Effect of GS-6620 on the level of mitochondrial DNA in HepG2 cells (A) and on the level of mitochondrial protein synthesis in PC-3 cells (B). (A) HepG2 cells were treated with compounds for 10 days and compounds were refreshed every 3 to 4 days. The three concentrations used were 0.2 μM (white bars), 2 μM (hatched bars), and 20 μM (black bars). (B) PC-3 cells were incubated with GS-6620 (open symbols) and dideoxycytosine (ddC) (closed symbols) for 5 days prior to analysis. The levels of mitochondrial DNA-encoded protein (COX-1, circles and solid lines) and nuclear DNA-encoded protein (SDH-A, squares and dotted lines) were plotted relative to the untreated controls.
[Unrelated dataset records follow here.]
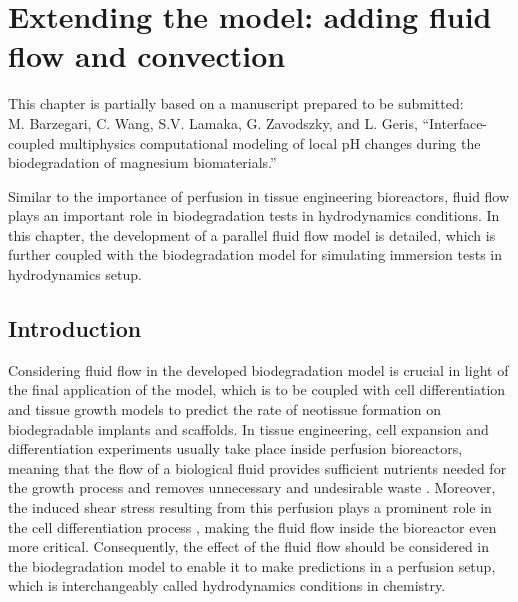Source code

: \chapter{Extending the model: adding fluid flow and convection}\label{ch:fluid}

\begin{shaded}
This chapter is partially based on a manuscript prepared to be submitted:\\
M. Barzegari, C. Wang, S.V. Lamaka, G. Zavodszky, and L. Geris, ``Interface-coupled multiphysics computational modeling of local pH changes during the biodegradation of magnesium biomaterials.''
\end{shaded}

Similar to the importance of perfusion in tissue engineering bioreactors, fluid flow plays an important role in biodegradation tests in hydrodynamics conditions. In this chapter, the development of a parallel fluid flow model is detailed, which is further coupled with the biodegradation model for simulating immersion tests in hydrodynamics setup.

\section{Introduction}

Considering fluid flow in the developed biodegradation model is crucial in light of the final application of the model, which is to be coupled with cell differentiation and tissue growth models to predict the rate of neotissue formation on biodegradable implants and scaffolds. In tissue engineering, cell expansion and differentiation experiments usually take place inside perfusion bioreactors, meaning that the flow of a biological fluid provides sufficient nutrients needed for the growth process and removes unnecessary and undesirable waste \cite{Sikavitsas2005,Grayson2010,Sonnaert2014}. Moreover, the induced shear stress resulting from this perfusion plays a prominent role in the cell differentiation process \cite{Song2013,McCoy2012,Rauh2011,Papantoniou2013}, making the fluid flow inside the bioreactor even more critical. Consequently, the effect of the fluid flow should be considered in the biodegradation model to enable it to make predictions in a perfusion setup, which is interchangeably called hydrodynamics conditions in chemistry.

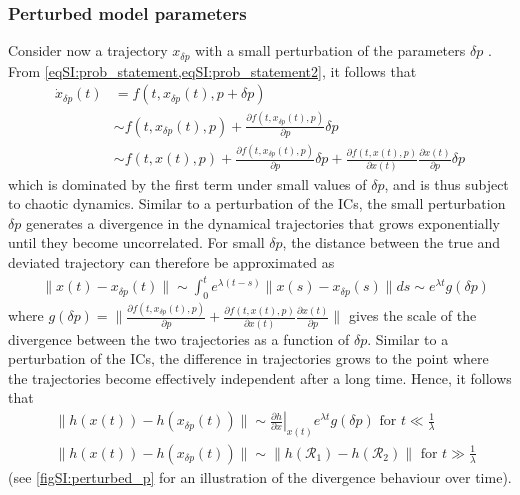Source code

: \subsubsection{Perturbed model parameters}
Consider now a trajectory $x_{\delta p }$ with a small perturbation of the parameters $\delta p$ .
%
From \cref{eqSI:prob_statement,eqSI:prob_statement2}, it follows that
\begin{equation}
\begin{split}
	\dot{x}_{\delta p}(t) &= f(t, x_{\delta p}(t), p + \delta p) \\
	&\sim f(t, x_{\delta p}(t), p) + \frac{\partial f(t,x_{\delta p}(t), p)}{\partial p}\delta p\\
	&\sim f(t, x(t), p) + \frac{\partial f(t,x_{\delta p}(t), p)}{\partial p}\delta p
	+\frac{\partial f(t,x(t), p)}{\partial  x(t)}\frac{\partial x(t)}{\partial p}\delta p
\end{split}
\end{equation}
which is dominated by the first term under small values of $\delta p$, and is thus subject to chaotic dynamics.
% 
Similar to a perturbation of the ICs, the small perturbation $\delta p$ generates a divergence in the dynamical trajectories that grows exponentially until they become uncorrelated.
% 
For small $\delta p$, the distance between the true and deviated trajectory can therefore be approximated as
\begin{equation}
	\begin{aligned}
		&\|x(t) - x_{\delta p}(t)\| \sim 
		\int_{0}^{t} e^{\lambda (t-s)}\|x(s) - x_{\delta p}(s)\|ds \sim e^{\lambda t} g(\delta p)
	\end{aligned}
\end{equation}
where $g(\delta p) = \|\frac{\partial f(t,x_{\delta p}(t), p)}{\partial p}+\frac{\partial f(t,x(t), p)}{\partial  x(t)}\frac{\partial x(t)}{\partial p}\|$ gives the scale of the divergence between the two trajectories as a function of $\delta p$. %
% 
Similar to a perturbation of the ICs, the difference in trajectories grows to the point where the trajectories become effectively independent after a long time. Hence, it follows that
\begin{equation}\label{eqSI:divergenceTrajectoriesParameters}
\begin{aligned}
	&\|h(x(t)) - h(x_{\delta p}(t))\| \sim \left.\frac{\partial h}{\partial x}\right|_{x(t)} e^{\lambda t}g(\delta p) \text{    for }t\ll \frac{1}{\lambda}\\
	&\|h(x(t)) - h(x_{\delta p}(t))\| \sim \|h\left(\mathcal{R}_1\right) - h\left(\mathcal{R}_2\right) \| \text{    for }t\gg \frac{1}{\lambda}
\end{aligned}
\end{equation}
(see \cref{figSI:perturbed_p} for an illustration of the divergence behaviour over time).

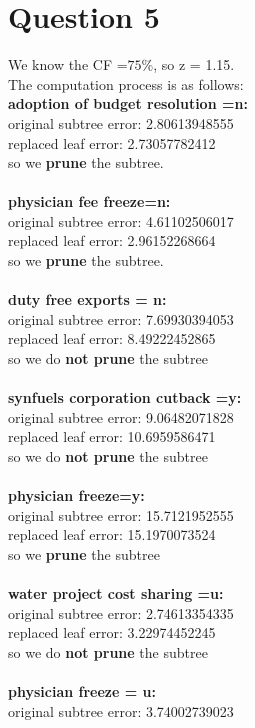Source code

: \documentclass[paper=a4, fontsize=13pt]{article} %
\begin{document}
\section{Question 5}
We know the CF =$75\%$, so z = 1.15. \\
The computation process is as follows:\\
\textbf{adoption of budget resolution =n:}\\
original subtree error:  2.80613948555\\
replaced leaf error:  2.73057782412\\
so we \textbf{prune} the subtree.\\
\\
\textbf{physician fee freeze=n:}\\
original subtree error:  4.61102506017\\
replaced leaf error:  2.96152268664\\
so we \textbf{prune} the subtree.
\\
\\
\textbf{duty free exports = n: }\\
original subtree error:  7.69930394053\\
replaced leaf error:  8.49222452865\\
so we do \textbf{not prune} the subtree
\\
\\
\textbf{synfuels corporation cutback =y:}\\
original subtree error:  9.06482071828\\
replaced leaf error:  10.6959586471\\
so we do \textbf{not prune} the subtree
\\
\\
\textbf{physician freeze=y:}\\
original subtree error:  15.7121952555\\
replaced leaf error:  15.1970073524\\
so we \textbf{prune} the subtree
\\
\\
\textbf{water project cost sharing =u:}\\
original subtree error:  2.74613354335\\
replaced leaf error:  3.22974452245\\
so we do \textbf{not prune} the subtree
\\
\\
\textbf{physician freeze = u:}\\
original subtree error:  3.74002739023\\
\end{document}
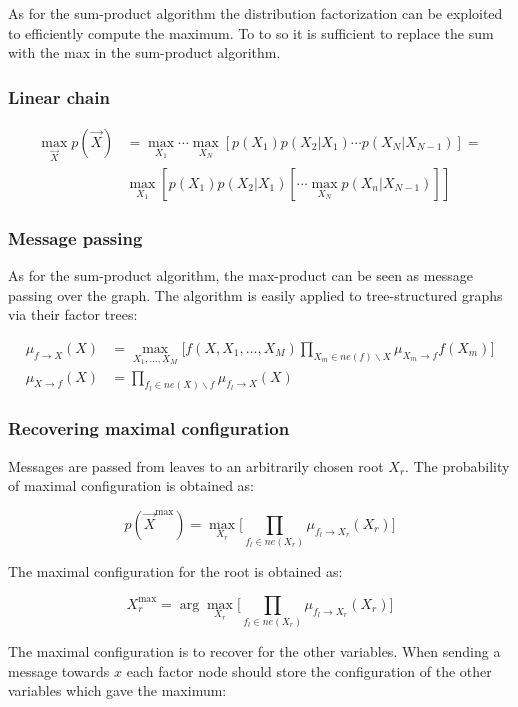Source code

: 	As for the sum-product algorithm the distribution factorization can be exploited to efficiently compute the maximum.
	To to so it is sufficient to replace the sum with the max in the sum-product algorithm.

		\subsubsection{Linear chain}

		\begin{align*}
			\max\limits_{\vec{X}}p(\vec{X}) &= \max\limits_{X_1}\cdots\max\limits_{X_N}[p(X_1)p(X_2|X_1)\cdots p(X_N|X_{N-1})]=\\
																			&\max\limits_{X_1}[p(X_1)p(X_2|X_1)[\cdots\max\limits_{X_N}p(X_n|X_{N-1})]]
		\end{align*}

		\subsubsection{Message passing}
		As for the sum-product algorithm, the max-product can be seen as message passing over the graph.
		The algorithm is easily applied to tree-structured graphs via their factor trees:

		\begin{align*}
			\mu_{f\rightarrow X}(X) &= \max\limits_{X_1, \dots, X_M}\biggl[f(X, X_1,\dots, X_M)\prod\limits_{X_m\in ne(f)\backslash X}\mu_{X_m\rightarrow f}f(X_m)\biggr]\\
			\mu_{X\rightarrow f}(X) &= \prod\limits_{f_l\in ne(X)\backslash f}\mu_{f_l\rightarrow X}(X)
		\end{align*}

		\subsubsection{Recovering maximal configuration}
		Messages are passed from leaves to an arbitrarily chosen root $X_r$.
		The probability of maximal configuration is obtained as:

		$$p(\vec{X}^{\max}) = \max\limits_{X_r}\biggl[\prod\limits_{f_l\in ne(X_r)}\mu_{f_l\rightarrow X_r}(X_r)\biggr]$$

		The maximal configuration for the root is obtained as:

		$$X_r^{\max} = \arg\max\limits_{X_r}\biggl[\prod\limits_{f_l\in ne(X_r)}\mu_{f_l\rightarrow X_r}(X_r)\biggr]$$

		The maximal configuration is to recover for the other variables.
		When sending a message towards $x$ each factor node should store the configuration of the other variables which gave the maximum:

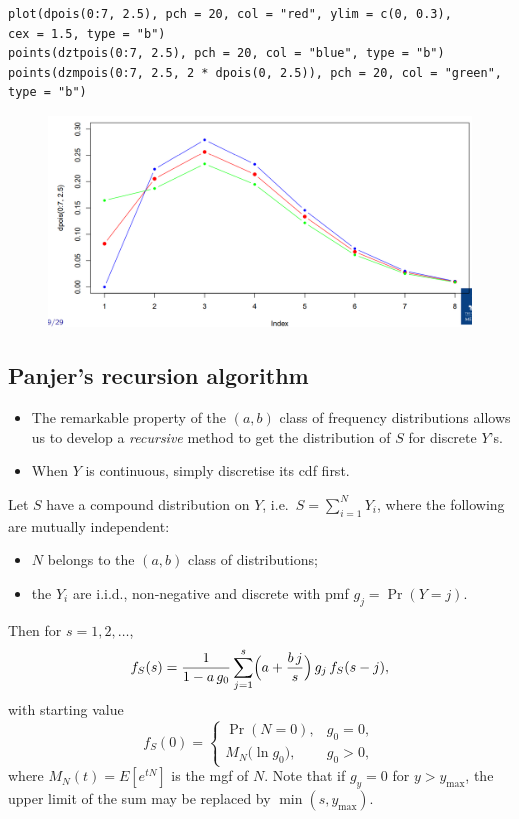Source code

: \documentclass[11pt]{article}
\newcommand{\noi}{\noindent}
\begin{document}
\begin{lstlisting}
plot(dpois(0:7, 2.5), pch = 20, col = "red", ylim = c(0, 0.3),
cex = 1.5, type = "b")
points(dztpois(0:7, 2.5), pch = 20, col = "blue", type = "b")
points(dzmpois(0:7, 2.5, 2 * dpois(0, 2.5)), pch = 20, col = "green",
type = "b")
\end{lstlisting}

\begin{figure}[H]
    \centering
    \includegraphics[width=0.7\linewidth]{zero-modified dist R example.png}
\end{figure}

\subsection{Panjer’s recursion algorithm}
\noi
\begin{itemize}
  \item The remarkable property of the \((a,b)\) class of frequency distributions allows us to develop a \emph{recursive} method to get the distribution of \(S\) for discrete \(Y\)'s.
  \item When \(Y\) is continuous, simply discretise its cdf first.
\end{itemize} \phantom{i}

\noi Let \(S\) have a compound distribution on \(Y\), i.e.\ \(S=\sum_{i=1}^N Y_i\), where the following are mutually independent:
\begin{itemize}
  \item \(N\) belongs to the \((a,b)\) class of distributions;
  \item the \(Y_i\) are i.i.d., non‐negative and discrete with pmf \(g_j=\Pr(Y=j)\).
\end{itemize}
\noi Then for \(s=1,2,\dots\),
\[
f_S(s)
=\frac{1}{1 - a\,g_0}
\sum_{j=1}^{s}
\Bigl(a + \frac{b\,j}{s}\Bigr)\,g_j\,f_S(s-j),
\]
with starting value
\[
f_S(0)
=\begin{cases}
\Pr(N=0), & g_0=0,\\[0.3em]
M_N\bigl(\ln g_0\bigr), & g_0>0,
\end{cases}
\]
\noi where \(M_N(t)=E[e^{tN}]\) is the mgf of \(N\).  Note that if \(g_y=0\) for \(y>y_{\max}\), the upper limit of the sum may be replaced by \(\min(s,y_{\max})\).
\end{document}
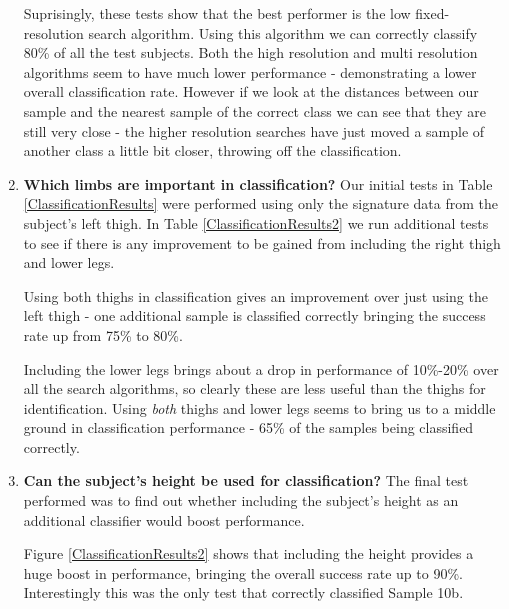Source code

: \begin{enumerate}
		Suprisingly, these tests show that the best performer is the low fixed-resolution search algorithm.
		Using this algorithm we can correctly classify 80\% of all the test subjects.
		Both the high resolution and multi resolution algorithms seem to have much lower performance - demonstrating a lower overall classification rate.
		However if we look at the distances between our sample and the nearest sample of the correct class we can see that they are still very close - the higher resolution searches
		have just moved a sample of another class a little bit closer, throwing off the classification.
		
	\item \textbf{Which limbs are important in classification?}
		Our initial tests in Table \ref{ClassificationResults} were performed using only the signature data from the subject's left thigh.
		In Table \ref{ClassificationResults2} we run additional tests to see if there is any improvement to be gained from including the right thigh and lower legs.
		
		Using both thighs in classification gives an improvement over just using the left thigh - one additional sample is classified correctly bringing the success rate up from 75\% to 80\%.
		
		Including the lower legs brings about a drop in performance of 10\%-20\% over all the search algorithms, so clearly these are less useful than the thighs for identification.
		Using \emph{both} thighs and lower legs seems to bring us to a middle ground in classification performance - 65\% of the samples being classified correctly.
	
	\item \textbf{Can the subject's height be used for classification?}
		The final test performed was to find out whether including the subject's height as an additional classifier would boost performance.
		
		Figure \ref{ClassificationResults2} shows that including the height provides a huge boost in performance, bringing the overall success rate up to 90\%.
		Interestingly this was the only test that correctly classified Sample 10b.
\end{enumerate}

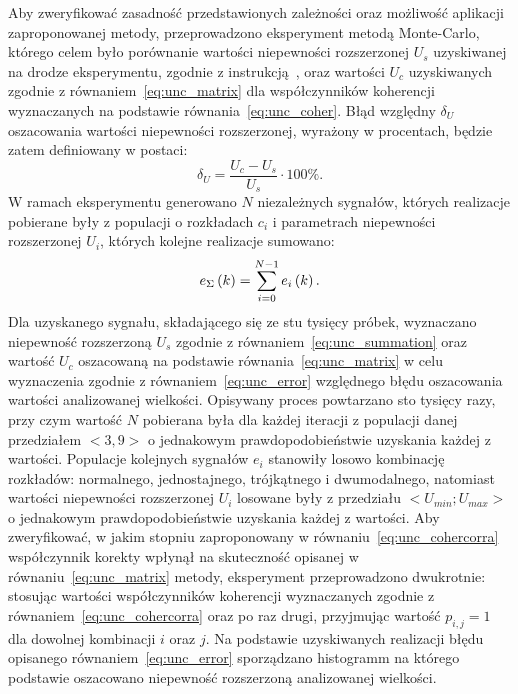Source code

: Aby zweryfikować zasadność przedstawionych zależności oraz możliwość aplikacji zaproponowanej metody, przeprowadzono eksperyment metodą Monte-Carlo, którego celem było porównanie wartości niepewności rozszerzonej $U_{s}$ uzyskiwanej na drodze eksperymentu, zgodnie z instrukcją~\cite{jcgm_montecarlo}, oraz wartości $U_{c}$ uzyskiwanych zgodnie z równaniem~\eqref{eq:unc_matrix} dla współczynników koherencji wyznaczanych na podstawie równania~\eqref{eq:unc_coher}. Błąd względny $\delta_{U}$ oszacowania wartości niepewności rozszerzonej, wyrażony w procentach, będzie zatem definiowany w postaci:
\begin{equation}
\delta_{U} =  \frac{U_{c} - U_{s}}{U_{s}} \cdot 100\% \label{eq:unc_error}.
\end{equation}
W ramach eksperymentu generowano $N$ niezależnych sygnałów, których realizacje pobierane były z populacji o rozkładach $c_{i}$ i parametrach niepewności rozszerzonej $U_{i}$, których kolejne realizacje sumowano:
\begin{equation}
e_{\Sigma} \left(k\right) = \sum _{i=0} ^{N-1} e_{i} \left(k\right) \label{eq:unc_testsignal}.
\end{equation}
Dla uzyskanego sygnału, składającego się ze stu tysięcy próbek, wyznaczano niepewność rozszerzoną $U_{s}$ zgodnie z równaniem~\eqref{eq:unc_summation} oraz wartość $U_{c}$ oszacowaną na podstawie równania~\eqref{eq:unc_matrix} w celu wyznaczenia zgodnie z równaniem~\eqref{eq:unc_error} względnego błędu oszacowania wartości analizowanej wielkości. Opisywany proces powtarzano sto tysięcy razy, przy czym wartość $N$ pobierana była dla każdej iteracji z populacji danej przedziałem $<3,9>$ o jednakowym prawdopodobieństwie uzyskania każdej z wartości. Populacje kolejnych sygnałów $e_{i}$ stanowiły losowo kombinację rozkładów: normalnego, jednostajnego, trójkątnego i dwumodalnego, natomiast wartości niepewności rozszerzonej $U_{i}$ losowane były z przedziału $<U_{min};U_{max}>$ o jednakowym prawdopodobieństwie uzyskania każdej z wartości. Aby zweryfikować, w jakim stopniu zaproponowany w równaniu~\eqref{eq:unc_cohercorra} współczynnik korekty wpłynął na skuteczność opisanej w równaniu~\eqref{eq:unc_matrix} metody, eksperyment przeprowadzono dwukrotnie: stosując wartości współczynników koherencji wyznaczanych zgodnie z równaniem~\eqref{eq:unc_cohercorra} oraz po raz drugi, przyjmując wartość $p_{i,j} = 1$ dla dowolnej kombinacji $i$ oraz $j$. Na podstawie uzyskiwanych realizacji błędu opisanego równaniem~\eqref{eq:unc_error} sporządzano histogramm na którego podstawie oszacowano niepewność rozszerzoną analizowanej wielkości.

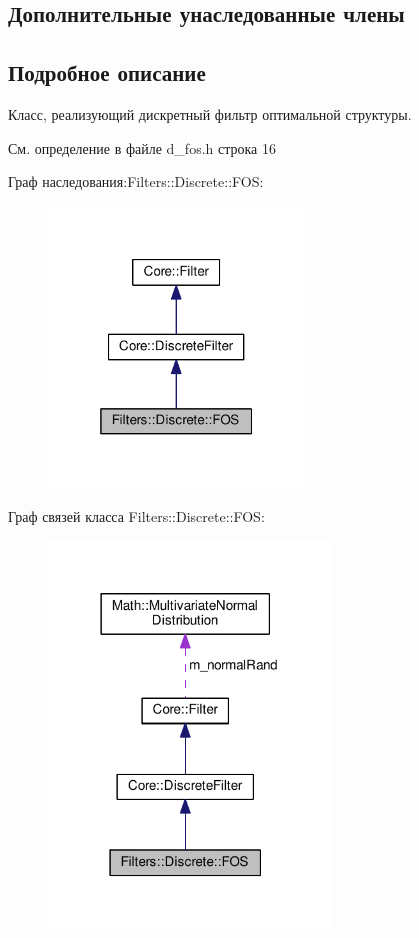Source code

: \subsection*{Дополнительные унаследованные члены}


\subsection{Подробное описание}
Класс, реализующий дискретный фильтр оптимальной структуры. 

См. определение в файле d\+\_\+fos.\+h строка 16



Граф наследования\+:Filters\+:\+:Discrete\+:\+:F\+OS\+:
\nopagebreak
\begin{figure}[H]
\begin{center}
\leavevmode
\includegraphics[width=193pt]{class_filters_1_1_discrete_1_1_f_o_s__inherit__graph}
\end{center}
\end{figure}


Граф связей класса Filters\+:\+:Discrete\+:\+:F\+OS\+:
\nopagebreak
\begin{figure}[H]
\begin{center}
\leavevmode
\includegraphics[width=213pt]{class_filters_1_1_discrete_1_1_f_o_s__coll__graph}
\end{center}
\end{figure}


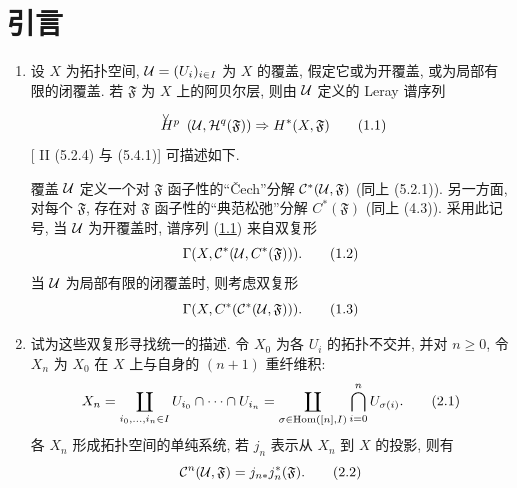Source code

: \section*{引言}

\begin{enumerate}
\renewcommand{\labelenumi}{\theenumi.}
\item 设\pageoriginale{} $X$ 为拓扑空间, $\Uu=(U_i)_{i\in I}$ 为 $X$ 的覆盖,
假定它或为开覆盖, 或为局部有限的闭覆盖.
若 $\mathfrak{F}$ 为 $X$ 上的阿贝尔层, 则由 $\Uu$ 定义的 Leray 谱序列
\begin{equation*}
\Hv{p}(\Uu,\mathcal{H}^q(\mathfrak{F}))\Rightarrow H^{\ast}
(X,\mathfrak{F})\tag{1.1}
\end{equation*}
[\cite{sga4.exp.Vbis.bib.5} II (5.2.4) 与 (5.4.1)] 可描述如下.

覆盖 $\Uu$ 定义一个对 $\mathfrak{F}$ 函子性的“\v{C}ech”分解
$\mathcal{C}^{\ast}(\Uu,\mathfrak{F})$ (同上 (5.2.1)).
另一方面, 对每个 $\mathfrak{F}$, 存在对 $\mathfrak{F}$ 函子性的“典范松弛”分解
$C^{\ast}(\mathfrak{F})$ (同上 (4.3)).
采用此记号, 当 $\Uu$ 为开覆盖时, 谱序列 (\hyperref[Vbis.subsec1.1]{1.1}) 来自双复形
\begin{equation*}
\Gamma(X,\mathcal{C}^{\ast}(\Uu,C^{\ast}(\mathfrak{F}))){\quoi}.
\tag{1.2}
\end{equation*}
当 $\Uu$ 为局部有限的闭覆盖时, 则考虑双复形
\begin{equation*}
\Gamma(X,C^{\ast}(\mathcal{C}^{\ast}(\Uu,\mathfrak{F}))){\quoi}.
\tag{1.3}
\end{equation*}

\item 试为这些双复形寻找统一的描述.
令 $X_0$ 为各 $U_i$ 的拓扑不交并, 并对 $n\geq0$,
令 $X_n$ 为 $X_0$ 在 $X$ 上与自身的 $(n+1)$ 重纤维积:
\begin{equation*}
X_n=\mathop{\coprod}_{i_0,\ldots,i_n\in I}U_{i_0}\cap\cdots\cap U_{i_n}
=\mathop{\coprod}_{\sigma\in\Hom([n],I)}
\mathop{\bigcap}_{i=0}^{n}U_{\sigma(i)}{\quoi}.\tag{2.1}
\end{equation*}
各 $X_n$ 形成拓扑空间的单纯系统, 若 $j_n$ 表示从 $X_n$ 到 $X$ 的投影, 则有
\begin{equation*}
\mathcal{C}^n(\Uu,\mathfrak{F})=j_{n\ast}j_n^{\ast}(\mathfrak{F}){\quoi}.
\tag{2.2}
\end{equation*}


\end{enumerate}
The effect of GS-6620 on mitochondrial protein synthesis was evaluated in PC-3 cells using an in-cell ELISA-based MitoTox MitoBiogenesis assay. The cellular levels of a mitochondrial DNA-encoded COX1 and a nuclear DNA-encoded SDH-A proteins were monitored after 5-day incubation with GS-6620. GS-6620 showed no specific inhibition of mitochondrial biogenesis (Fig. 4B). In contrast, ddC and chloramphenicol, an inhibitor of mitochondrial protein synthesis, showed selective inhibition of mitochondrial protein synthesis.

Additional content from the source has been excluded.